## PROBLEM REQUIREMENTS
Say how many of the lines below contain the word "wouldn"; nothing else belongs in the answer.
BEGIN DATA SHOWN
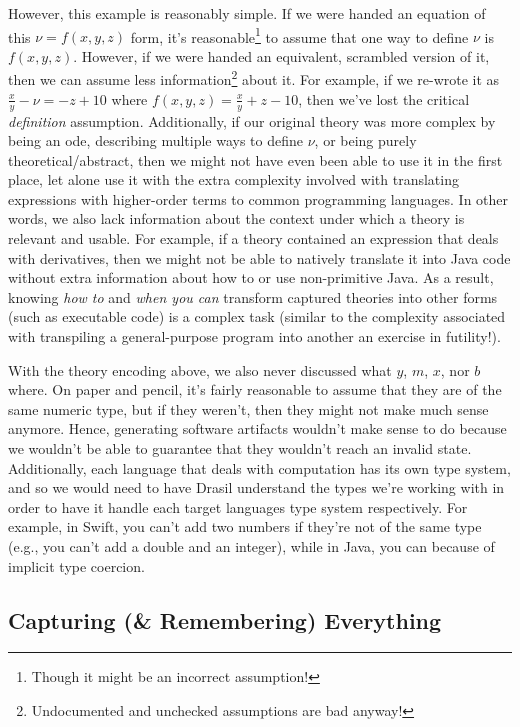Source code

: However, this example is reasonably simple. If we were handed an equation of
this \(\nu{} = f(x,y,z)\) form, it's reasonable\footnote{Though it might be an
      incorrect assumption!} to assume that one way to define \(\nu{}\) is
\(f(x,y,z)\). However, if we were handed an equivalent, scrambled version of it,
then we can assume less information\footnote{Undocumented and unchecked
      assumptions are bad anyway!} about it. For example, if we re-wrote it as
\(\frac{x}{y} - \nu{} = - z + 10\) where \(f(x,y,z) = \frac{x}{y} + z - 10\),
then we've lost the critical \textit{definition} assumption. Additionally, if
our original theory was more complex by being an \acs{ode}, describing multiple
ways to define \(\nu{}\), or being purely theoretical/abstract, then we might
not have even been able to use it in the first place, let alone use it with the
extra complexity involved with translating expressions with higher-order terms
to common programming languages. In other words, we also lack information about
the context under which a theory is relevant and usable. For example, if a
theory contained an expression that deals with derivatives, then we might not be
able to natively translate it into Java code without extra information about how
to or use non-primitive Java. As a result, knowing \textit{how to} and
\textit{when you can} transform captured theories into other forms (such as
executable code) is a complex task (similar to the complexity associated with
transpiling a general-purpose program into another \textemdash{} an exercise in
futility!).

With the theory encoding above, we also never discussed what \(y\), \(m\),
\(x\), nor \(b\) where. On paper and pencil, it's fairly reasonable to assume
that they are of the same numeric type, but if they weren't, then they might not
make much sense anymore. Hence, generating software artifacts wouldn't make
sense to do because we wouldn't be able to guarantee that they wouldn't reach an
invalid state. Additionally, each language that deals with computation has its
own type system, and so we would need to have Drasil understand the types we're
working with in order to have it handle each target languages type system
respectively. For example, in Swift, you can't add two numbers if they're not of
the same type (e.g., you can't add a double and an integer), while in Java, you
can because of implicit type coercion.

\subsection{Capturing (\& Remembering) Everything}

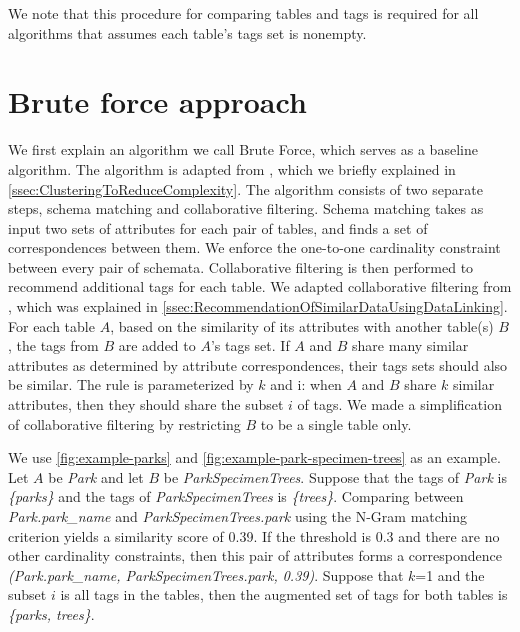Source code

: We note that this procedure for comparing tables and tags is required for all algorithms that assumes each table\textquoteright s tags set is nonempty.

\section{Brute force approach}
\label{sec:BruteForceApproach}

We first explain an algorithm we call Brute Force, which serves as a baseline algorithm. The algorithm is adapted from \cite{Smith2011Unity}, which we briefly explained in \autoref{ssec:ClusteringToReduceComplexity}. The algorithm consists of two separate steps, schema matching and collaborative filtering. Schema matching takes as input two sets of attributes for each pair of tables, and finds a set of correspondences between them. We enforce the one-to-one cardinality constraint between every pair of schemata. Collaborative filtering is then performed to recommend additional tags for each table. We adapted collaborative filtering from \cite{conf/esws/EllefiBDT16}, which was explained in \autoref{ssec:RecommendationOfSimilarDataUsingDataLinking}. For each table $A$, based on the similarity of its attributes with another table(s) $B$, the tags from $B$ are added to $A$'s tags set. If $A$ and $B$ share many similar attributes as determined by attribute correspondences, their tags sets should also be similar. The rule is parameterized by $k$ and i: when $A$ and $B$ share $k$ similar attributes, then they should share the subset $i$ of tags. We made a simplification of collaborative filtering by restricting $B$ to be a single table only.

We use \autoref{fig:example-parks} and \autoref{fig:example-park-specimen-trees} as an example. Let $A$ be \textit{Park} and let $B$ be \textit{ParkSpecimenTrees}. Suppose that the tags of \textit{Park} is \textit{\{parks\}} and the tags of \textit{ParkSpecimenTrees} is \textit{\{trees\}}. Comparing between \textit{Park.park\_name} and \textit{ParkSpecimenTrees.park} using the N-Gram matching criterion yields a similarity score of 0.39. If the threshold is 0.3 and there are no other cardinality constraints, then this pair of attributes forms a correspondence \textit{(Park.park\_name, ParkSpecimenTrees.park, 0.39)}. Suppose that $k$=1 and the subset $i$ is all tags in the tables, then the augmented set of tags for both tables is \textit{\{parks, trees\}}.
END DATA SHOWN
## RESPONSE TO THIS TASK
2